### RECORD EXCERPTS:
_ _ _ _ _ _ _
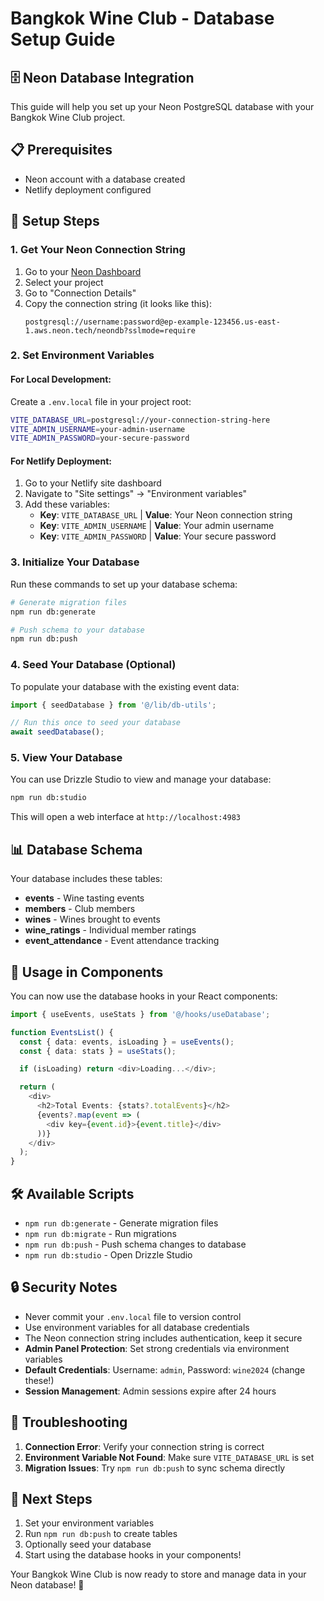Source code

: # Bangkok Wine Club - Database Setup Guide

## 🗄️ Neon Database Integration

This guide will help you set up your Neon PostgreSQL database with your Bangkok Wine Club project.

## 📋 Prerequisites

- Neon account with a database created
- Netlify deployment configured

## 🚀 Setup Steps

### 1. Get Your Neon Connection String

1. Go to your [Neon Dashboard](https://console.neon.tech)
2. Select your project
3. Go to "Connection Details"
4. Copy the connection string (it looks like this):
   ```
   postgresql://username:password@ep-example-123456.us-east-1.aws.neon.tech/neondb?sslmode=require
   ```

### 2. Set Environment Variables

#### For Local Development:
Create a `.env.local` file in your project root:
```bash
VITE_DATABASE_URL=postgresql://your-connection-string-here
VITE_ADMIN_USERNAME=your-admin-username
VITE_ADMIN_PASSWORD=your-secure-password
```

#### For Netlify Deployment:
1. Go to your Netlify site dashboard
2. Navigate to "Site settings" → "Environment variables"
3. Add these variables:
   - **Key**: `VITE_DATABASE_URL` | **Value**: Your Neon connection string
   - **Key**: `VITE_ADMIN_USERNAME` | **Value**: Your admin username
   - **Key**: `VITE_ADMIN_PASSWORD` | **Value**: Your secure password

### 3. Initialize Your Database

Run these commands to set up your database schema:

```bash
# Generate migration files
npm run db:generate

# Push schema to your database
npm run db:push
```

### 4. Seed Your Database (Optional)

To populate your database with the existing event data:

```typescript
import { seedDatabase } from '@/lib/db-utils';

// Run this once to seed your database
await seedDatabase();
```

### 5. View Your Database

You can use Drizzle Studio to view and manage your database:

```bash
npm run db:studio
```

This will open a web interface at `http://localhost:4983`

## 📊 Database Schema

Your database includes these tables:

- **events** - Wine tasting events
- **members** - Club members
- **wines** - Wines brought to events
- **wine_ratings** - Individual member ratings
- **event_attendance** - Event attendance tracking

## 🔧 Usage in Components

You can now use the database hooks in your React components:

```typescript
import { useEvents, useStats } from '@/hooks/useDatabase';

function EventsList() {
  const { data: events, isLoading } = useEvents();
  const { data: stats } = useStats();

  if (isLoading) return <div>Loading...</div>;

  return (
    <div>
      <h2>Total Events: {stats?.totalEvents}</h2>
      {events?.map(event => (
        <div key={event.id}>{event.title}</div>
      ))}
    </div>
  );
}
```

## 🛠️ Available Scripts

- `npm run db:generate` - Generate migration files
- `npm run db:migrate` - Run migrations
- `npm run db:push` - Push schema changes to database
- `npm run db:studio` - Open Drizzle Studio

## 🔒 Security Notes

- Never commit your `.env.local` file to version control
- Use environment variables for all database credentials
- The Neon connection string includes authentication, keep it secure
- **Admin Panel Protection**: Set strong credentials via environment variables
- **Default Credentials**: Username: `admin`, Password: `wine2024` (change these!)
- **Session Management**: Admin sessions expire after 24 hours

## 🚨 Troubleshooting

1. **Connection Error**: Verify your connection string is correct
2. **Environment Variable Not Found**: Make sure `VITE_DATABASE_URL` is set
3. **Migration Issues**: Try `npm run db:push` to sync schema directly

## 📝 Next Steps

1. Set your environment variables
2. Run `npm run db:push` to create tables
3. Optionally seed your database
4. Start using the database hooks in your components!

Your Bangkok Wine Club is now ready to store and manage data in your Neon database! 🍷
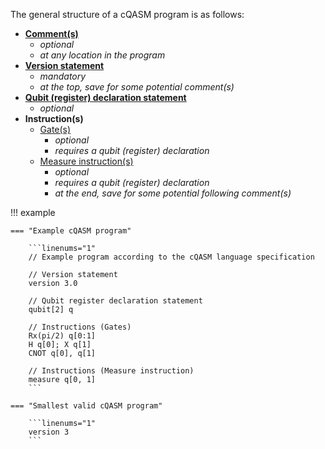 The general structure of a cQASM program is as follows:

- **[Comment(s)](whitespace-comments.md)** 
    - _optional_ 
    - _at any location in the program_
- **[Version statement](../statements/version-statement.md)**
    - _mandatory_
    - _at the top, save for some potential comment(s)_
- **[Qubit (register) declaration statement](../statements/qubit-register-declaration.md)**
    - _optional_
- **Instruction(s)**
    - [Gate(s)](../instructions/gates.md)
        - _optional_ 
        - _requires a qubit (register) declaration_ 
    - [Measure instruction(s)](../instructions/measure-instruction.md)
        - _optional_ 
        - _requires a qubit (register) declaration_ 
        - _at the end, save for some potential following comment(s)_

!!! example

    === "Example cQASM program"

        ```linenums="1"
        // Example program according to the cQASM language specification
        
        // Version statement
        version 3.0
        
        // Qubit register declaration statement
        qubit[2] q
        
        // Instructions (Gates)
        Rx(pi/2) q[0:1]
        H q[0]; X q[1]
        CNOT q[0], q[1]
        
        // Instructions (Measure instruction)
        measure q[0, 1]
        ```

    === "Smallest valid cQASM program"

        ```linenums="1"
        version 3
        ```
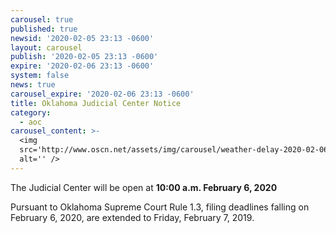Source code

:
 ```yaml
---
carousel: true
published: true
newsid: '2020-02-05 23:13 -0600'
layout: carousel
publish: '2020-02-05 23:13 -0600'
expire: '2020-02-06 23:13 -0600'
system: false
news: true
carousel_expire: '2020-02-06 23:13 -0600'
title: Oklahoma Judicial Center Notice
category:
  - aoc
carousel_content: >-
  <img
  src='http://www.oscn.net/assets/img/carousel/weather-delay-2020-02-06.jpg'
  alt='' />
---
```

The Judicial Center will be open at **10:00 a.m. February 6, 2020**

Pursuant to Oklahoma Supreme Court Rule 1.3, filing deadlines falling on February 6, 2020, are extended to Friday, February 7, 2019.
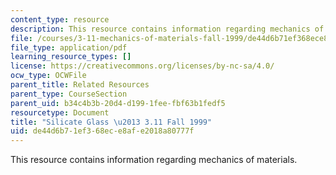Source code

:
 ```yaml
---
content_type: resource
description: This resource contains information regarding mechanics of materials.
file: /courses/3-11-mechanics-of-materials-fall-1999/de44d6b71ef368ece8afe2018a80777f_MIT3_11F99_glass.pdf
file_type: application/pdf
learning_resource_types: []
license: https://creativecommons.org/licenses/by-nc-sa/4.0/
ocw_type: OCWFile
parent_title: Related Resources
parent_type: CourseSection
parent_uid: b34c4b3b-20d4-d199-1fee-fbf63b1fedf5
resourcetype: Document
title: "Silicate Glass \u2013 3.11 Fall 1999"
uid: de44d6b7-1ef3-68ec-e8af-e2018a80777f
---
```

This resource contains information regarding mechanics of materials.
_ _ _ _ _ _ _
### PROBLEM TO SOLVE:
A verbatim copy of the data, pictures removed, is the expected result.

### TASK OUTPUT:
Source code

: # Bangkok Wine Club - Database Setup Guide

## 🗄️ Neon Database Integration

This guide will help you set up your Neon PostgreSQL database with your Bangkok Wine Club project.

## 📋 Prerequisites

- Neon account with a database created
- Netlify deployment configured

## 🚀 Setup Steps

### 1. Get Your Neon Connection String

1. Go to your [Neon Dashboard](https://console.neon.tech)
2. Select your project
3. Go to "Connection Details"
4. Copy the connection string (it looks like this):
   ```
   postgresql://username:password@ep-example-123456.us-east-1.aws.neon.tech/neondb?sslmode=require
   ```

### 2. Set Environment Variables

#### For Local Development:
Create a `.env.local` file in your project root:
```bash
VITE_DATABASE_URL=postgresql://your-connection-string-here
VITE_ADMIN_USERNAME=your-admin-username
VITE_ADMIN_PASSWORD=your-secure-password
```

#### For Netlify Deployment:
1. Go to your Netlify site dashboard
2. Navigate to "Site settings" → "Environment variables"
3. Add these variables:
   - **Key**: `VITE_DATABASE_URL` | **Value**: Your Neon connection string
   - **Key**: `VITE_ADMIN_USERNAME` | **Value**: Your admin username
   - **Key**: `VITE_ADMIN_PASSWORD` | **Value**: Your secure password

### 3. Initialize Your Database

Run these commands to set up your database schema:

```bash
# Generate migration files
npm run db:generate

# Push schema to your database
npm run db:push
```

### 4. Seed Your Database (Optional)

To populate your database with the existing event data:

```typescript
import { seedDatabase } from '@/lib/db-utils';

// Run this once to seed your database
await seedDatabase();
```

### 5. View Your Database

You can use Drizzle Studio to view and manage your database:

```bash
npm run db:studio
```

This will open a web interface at `http://localhost:4983`

## 📊 Database Schema

Your database includes these tables:

- **events** - Wine tasting events
- **members** - Club members
- **wines** - Wines brought to events
- **wine_ratings** - Individual member ratings
- **event_attendance** - Event attendance tracking

## 🔧 Usage in Components

You can now use the database hooks in your React components:

```typescript
import { useEvents, useStats } from '@/hooks/useDatabase';

function EventsList() {
  const { data: events, isLoading } = useEvents();
  const { data: stats } = useStats();

  if (isLoading) return <div>Loading...</div>;

  return (
    <div>
      <h2>Total Events: {stats?.totalEvents}</h2>
      {events?.map(event => (
        <div key={event.id}>{event.title}</div>
      ))}
    </div>
  );
}
```

## 🛠️ Available Scripts

- `npm run db:generate` - Generate migration files
- `npm run db:migrate` - Run migrations
- `npm run db:push` - Push schema changes to database
- `npm run db:studio` - Open Drizzle Studio

## 🔒 Security Notes

- Never commit your `.env.local` file to version control
- Use environment variables for all database credentials
- The Neon connection string includes authentication, keep it secure
- **Admin Panel Protection**: Set strong credentials via environment variables
- **Default Credentials**: Username: `admin`, Password: `wine2024` (change these!)
- **Session Management**: Admin sessions expire after 24 hours

## 🚨 Troubleshooting

1. **Connection Error**: Verify your connection string is correct
2. **Environment Variable Not Found**: Make sure `VITE_DATABASE_URL` is set
3. **Migration Issues**: Try `npm run db:push` to sync schema directly

## 📝 Next Steps

1. Set your environment variables
2. Run `npm run db:push` to create tables
3. Optionally seed your database
4. Start using the database hooks in your components!

Your Bangkok Wine Club is now ready to store and manage data in your Neon database! 🍷
 The general structure of a cQASM program is as follows:

- **[Comment(s)](whitespace-comments.md)** 
    - _optional_ 
    - _at any location in the program_
- **[Version statement](../statements/version-statement.md)**
    - _mandatory_
    - _at the top, save for some potential comment(s)_
- **[Qubit (register) declaration statement](../statements/qubit-register-declaration.md)**
    - _optional_
- **Instruction(s)**
    - [Gate(s)](../instructions/gates.md)
        - _optional_ 
        - _requires a qubit (register) declaration_ 
    - [Measure instruction(s)](../instructions/measure-instruction.md)
        - _optional_ 
        - _requires a qubit (register) declaration_ 
        - _at the end, save for some potential following comment(s)_

!!! example

    === "Example cQASM program"

        ```linenums="1"
        // Example program according to the cQASM language specification
        
        // Version statement
        version 3.0
        
        // Qubit register declaration statement
        qubit[2] q
        
        // Instructions (Gates)
        Rx(pi/2) q[0:1]
        H q[0]; X q[1]
        CNOT q[0], q[1]
        
        // Instructions (Measure instruction)
        measure q[0, 1]
        ```

    === "Smallest valid cQASM program"

        ```linenums="1"
        version 3
        ```
Source code

:
 ```yaml
---
carousel: true
published: true
newsid: '2020-02-05 23:13 -0600'
layout: carousel
publish: '2020-02-05 23:13 -0600'
expire: '2020-02-06 23:13 -0600'
system: false
news: true
carousel_expire: '2020-02-06 23:13 -0600'
title: Oklahoma Judicial Center Notice
category:
  - aoc
carousel_content: >-
  <img
  src='http://www.oscn.net/assets/img/carousel/weather-delay-2020-02-06.jpg'
  alt='' />
---
```

The Judicial Center will be open at **10:00 a.m. February 6, 2020**

Pursuant to Oklahoma Supreme Court Rule 1.3, filing deadlines falling on February 6, 2020, are extended to Friday, February 7, 2019.
Source code

:
 ```yaml
---
content_type: resource
description: This resource contains information regarding mechanics of materials.
file: /courses/3-11-mechanics-of-materials-fall-1999/de44d6b71ef368ece8afe2018a80777f_MIT3_11F99_glass.pdf
file_type: application/pdf
learning_resource_types: []
license: https://creativecommons.org/licenses/by-nc-sa/4.0/
ocw_type: OCWFile
parent_title: Related Resources
parent_type: CourseSection
parent_uid: b34c4b3b-20d4-d199-1fee-fbf63b1fedf5
resourcetype: Document
title: "Silicate Glass \u2013 3.11 Fall 1999"
uid: de44d6b7-1ef3-68ec-e8af-e2018a80777f
---
```

This resource contains information regarding mechanics of materials.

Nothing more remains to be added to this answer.